- [WORK INSTRUCTIONS]
Every record is to be duplicated exactly as it reads, without its images.

- [RECORDS PROVIDED]
◆ ◆ ◆ ◆ ◆ ◆ ◆

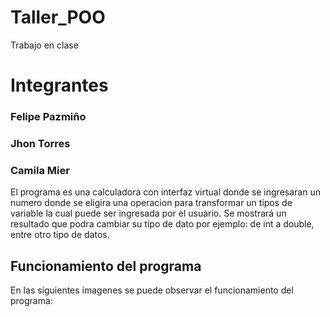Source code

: # Taller_POO
Trabajo en clase

# Integrantes

### Felipe Pazmiño
### Jhon Torres
### Camila Mier

El programa es una calculadora con interfaz virtual donde se ingresaran un numero donde se eligira una operacion para transformar un tipos de variable la cual puede ser ingresada por el usuario. Se mostrará un resultado que podra cambiar su tipo de dato por ejemplo: de int a double, entre otro tipo de datos.

## Funcionamiento del programa
En las siguientes imagenes se puede observar el funcionamiento del programa:
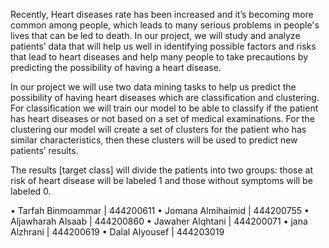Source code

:Recently, Heart diseases rate has been increased and it’s becoming more common among people, which leads to many serious problems in people's lives that can be led to death. In our project, we will study and analyze patients’ data that will help us well in identifying possible factors and risks that lead to heart diseases and help many people to take precautions by predicting the possibility of having a heart disease.

In our project we will use two data mining tasks to help us predict the possibility of having heart diseases which are classification and clustering. For classification we will train our model to be able to classify if the patient has heart diseases or not based on a set of medical examinations. For the clustering our model will create a set of clusters for the patient who has similar characteristics, then these clusters will be used to predict new patients’ results.

The results [target class] will divide the patients into two groups: those at risk of heart disease will be labeled 1 and those without symptoms will be labeled 0.


• Tarfah Binmoammar | 444200611
• Jomana Almihaimid | 444200755
• Aljawharah Alsaab | 444200860
• Jawaher Alqhtani | 444200071 
• jana Alzhrani | 444200619
• Dalal Alyousef | 444203019

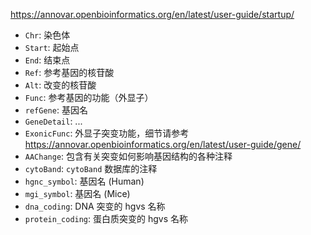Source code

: 
<https://annovar.openbioinformatics.org/en/latest/user-guide/startup/>

- `Chr`: 染色体
- `Start`: 起始点
- `End`: 结束点
- `Ref`: 参考基因的核苷酸
- `Alt`: 改变的核苷酸
- `Func`: 参考基因的功能（外显子）
- `refGene`: 基因名
- `GeneDetail`: ...
- `ExonicFunc`: 外显子突变功能，细节请参考<https://annovar.openbioinformatics.org/en/latest/user-guide/gene/>
- `AAChange`: 包含有关突变如何影响基因结构的各种注释
- `cytoBand`: `cytoBand` 数据库的注释
- `hgnc_symbol`: 基因名 (Human)
- `mgi_symbol`: 基因名 (Mice)
- `dna_coding`: DNA 突变的 hgvs 名称
- `protein_coding`: 蛋白质突变的 hgvs 名称


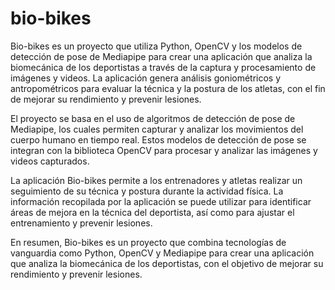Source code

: # bio-bikes 
Bio-bikes es un proyecto que utiliza Python, OpenCV y los modelos de detección de pose de Mediapipe para crear una aplicación que analiza la biomecánica de los deportistas a través de la captura y procesamiento de imágenes y videos. La aplicación genera análisis goniométricos y antropométricos para evaluar la técnica y la postura de los atletas, con el fin de mejorar su rendimiento y prevenir lesiones.

El proyecto se basa en el uso de algoritmos de detección de pose de Mediapipe, los cuales permiten capturar y analizar los movimientos del cuerpo humano en tiempo real. Estos modelos de detección de pose se integran con la biblioteca OpenCV para procesar y analizar las imágenes y videos capturados.

La aplicación Bio-bikes permite a los entrenadores y atletas realizar un seguimiento de su técnica y postura durante la actividad física. La información recopilada por la aplicación se puede utilizar para identificar áreas de mejora en la técnica del deportista, así como para ajustar el entrenamiento y prevenir lesiones.

En resumen, Bio-bikes es un proyecto que combina tecnologías de vanguardia como Python, OpenCV y Mediapipe para crear una aplicación que analiza la biomecánica de los deportistas, con el objetivo de mejorar su rendimiento y prevenir lesiones.
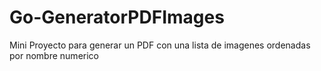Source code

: # Go-GeneratorPDFImages

Mini Proyecto para generar un PDF con una lista de imagenes ordenadas por nombre numerico
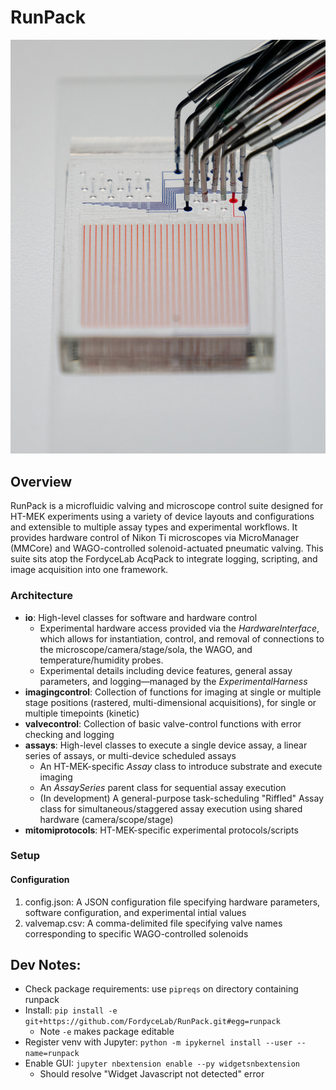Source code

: # RunPack
![ht-mek](/resources/ht-mek_device.jpg)

## Overview
RunPack is a microfluidic valving and microscope control suite designed for HT-MEK experiments using a variety of device layouts and configurations and extensible to multiple assay types and experimental workflows. It provides hardware control of Nikon Ti microscopes via MicroManager (MMCore) and WAGO-controlled solenoid-actuated pneumatic valving. This suite sits atop the FordyceLab AcqPack to integrate logging, scripting, and image acquisition into one framework.

### Architecture
- **io**: High-level classes for software and hardware control
  - Experimental hardware access provided via the *HardwareInterface*, which allows for instantiation, control, and removal of connections to the microscope/camera/stage/sola, the WAGO, and temperature/humidity probes.
  - Experimental details including device features, general assay parameters, and logging—managed by the *ExperimentalHarness*
- **imagingcontrol**: Collection of functions for imaging at single or multiple stage positions (rastered, multi-dimensional acquisitions), for single or multiple timepoints (kinetic)
- **valvecontrol**: Collection of basic valve-control functions with error checking and logging
- **assays**: High-level classes to execute a single device assay, a linear series of assays, or multi-device scheduled assays
  - An HT-MEK-specific *Assay* class to introduce substrate and execute imaging 
  - An *AssaySeries* parent class for sequential assay execution
  - (In development) A general-purpose task-scheduling "Riffled" Assay class for simultaneous/staggered assay execution using shared hardware (camera/scope/stage)
- **mitomiprotocols**: HT-MEK-specific experimental protocols/scripts

### Setup
#### Configuration
1. config.json: A JSON configuration file specifying hardware parameters, software configuration, and experimental intial values
2. valvemap.csv: A comma-delimited file specifying valve names corresponding to specific WAGO-controlled solenoids

## Dev Notes:
- Check package requirements: use `pipreqs` on directory containing runpack 
- Install: `pip install -e git+https://github.com/FordyceLab/RunPack.git#egg=runpack`
    + Note `-e` makes package editable
- Register venv with Jupyter: `python -m ipykernel install --user --name=runpack`
- Enable GUI: `jupyter nbextension enable --py widgetsnbextension`
  + Should resolve "Widget Javascript not detected" error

◆ ◆ ◆ ◆ ◆ ◆ ◆

- [SOLUTION TO THIS PROBLEM]
Source code

: # Taller_POO
Trabajo en clase

# Integrantes

### Felipe Pazmiño
### Jhon Torres
### Camila Mier

El programa es una calculadora con interfaz virtual donde se ingresaran un numero donde se eligira una operacion para transformar un tipos de variable la cual puede ser ingresada por el usuario. Se mostrará un resultado que podra cambiar su tipo de dato por ejemplo: de int a double, entre otro tipo de datos.

## Funcionamiento del programa
En las siguientes imagenes se puede observar el funcionamiento del programa:
Source code

:Recently, Heart diseases rate has been increased and it’s becoming more common among people, which leads to many serious problems in people's lives that can be led to death. In our project, we will study and analyze patients’ data that will help us well in identifying possible factors and risks that lead to heart diseases and help many people to take precautions by predicting the possibility of having a heart disease.

In our project we will use two data mining tasks to help us predict the possibility of having heart diseases which are classification and clustering. For classification we will train our model to be able to classify if the patient has heart diseases or not based on a set of medical examinations. For the clustering our model will create a set of clusters for the patient who has similar characteristics, then these clusters will be used to predict new patients’ results.

The results [target class] will divide the patients into two groups: those at risk of heart disease will be labeled 1 and those without symptoms will be labeled 0.


• Tarfah Binmoammar | 444200611
• Jomana Almihaimid | 444200755
• Aljawharah Alsaab | 444200860
• Jawaher Alqhtani | 444200071 
• jana Alzhrani | 444200619
• Dalal Alyousef | 444203019

Source code

: 
<https://annovar.openbioinformatics.org/en/latest/user-guide/startup/>

- `Chr`: 染色体
- `Start`: 起始点
- `End`: 结束点
- `Ref`: 参考基因的核苷酸
- `Alt`: 改变的核苷酸
- `Func`: 参考基因的功能（外显子）
- `refGene`: 基因名
- `GeneDetail`: ...
- `ExonicFunc`: 外显子突变功能，细节请参考<https://annovar.openbioinformatics.org/en/latest/user-guide/gene/>
- `AAChange`: 包含有关突变如何影响基因结构的各种注释
- `cytoBand`: `cytoBand` 数据库的注释
- `hgnc_symbol`: 基因名 (Human)
- `mgi_symbol`: 基因名 (Mice)
- `dna_coding`: DNA 突变的 hgvs 名称
- `protein_coding`: 蛋白质突变的 hgvs 名称


Source code

: # bio-bikes 
Bio-bikes es un proyecto que utiliza Python, OpenCV y los modelos de detección de pose de Mediapipe para crear una aplicación que analiza la biomecánica de los deportistas a través de la captura y procesamiento de imágenes y videos. La aplicación genera análisis goniométricos y antropométricos para evaluar la técnica y la postura de los atletas, con el fin de mejorar su rendimiento y prevenir lesiones.

El proyecto se basa en el uso de algoritmos de detección de pose de Mediapipe, los cuales permiten capturar y analizar los movimientos del cuerpo humano en tiempo real. Estos modelos de detección de pose se integran con la biblioteca OpenCV para procesar y analizar las imágenes y videos capturados.

La aplicación Bio-bikes permite a los entrenadores y atletas realizar un seguimiento de su técnica y postura durante la actividad física. La información recopilada por la aplicación se puede utilizar para identificar áreas de mejora en la técnica del deportista, así como para ajustar el entrenamiento y prevenir lesiones.

En resumen, Bio-bikes es un proyecto que combina tecnologías de vanguardia como Python, OpenCV y Mediapipe para crear una aplicación que analiza la biomecánica de los deportistas, con el objetivo de mejorar su rendimiento y prevenir lesiones.
Source code

: # Go-GeneratorPDFImages

Mini Proyecto para generar un PDF con una lista de imagenes ordenadas por nombre numerico
Source code

: # RunPack
![ht-mek](/resources/ht-mek_device.jpg)

## Overview
RunPack is a microfluidic valving and microscope control suite designed for HT-MEK experiments using a variety of device layouts and configurations and extensible to multiple assay types and experimental workflows. It provides hardware control of Nikon Ti microscopes via MicroManager (MMCore) and WAGO-controlled solenoid-actuated pneumatic valving. This suite sits atop the FordyceLab AcqPack to integrate logging, scripting, and image acquisition into one framework.

### Architecture
- **io**: High-level classes for software and hardware control
  - Experimental hardware access provided via the *HardwareInterface*, which allows for instantiation, control, and removal of connections to the microscope/camera/stage/sola, the WAGO, and temperature/humidity probes.
  - Experimental details including device features, general assay parameters, and logging—managed by the *ExperimentalHarness*
- **imagingcontrol**: Collection of functions for imaging at single or multiple stage positions (rastered, multi-dimensional acquisitions), for single or multiple timepoints (kinetic)
- **valvecontrol**: Collection of basic valve-control functions with error checking and logging
- **assays**: High-level classes to execute a single device assay, a linear series of assays, or multi-device scheduled assays
  - An HT-MEK-specific *Assay* class to introduce substrate and execute imaging 
  - An *AssaySeries* parent class for sequential assay execution
  - (In development) A general-purpose task-scheduling "Riffled" Assay class for simultaneous/staggered assay execution using shared hardware (camera/scope/stage)
- **mitomiprotocols**: HT-MEK-specific experimental protocols/scripts

### Setup
#### Configuration
1. config.json: A JSON configuration file specifying hardware parameters, software configuration, and experimental intial values
2. valvemap.csv: A comma-delimited file specifying valve names corresponding to specific WAGO-controlled solenoids

## Dev Notes:
- Check package requirements: use `pipreqs` on directory containing runpack 
- Install: `pip install -e git+https://github.com/FordyceLab/RunPack.git#egg=runpack`
    + Note `-e` makes package editable
- Register venv with Jupyter: `python -m ipykernel install --user --name=runpack`
- Enable GUI: `jupyter nbextension enable --py widgetsnbextension`
  + Should resolve "Widget Javascript not detected" error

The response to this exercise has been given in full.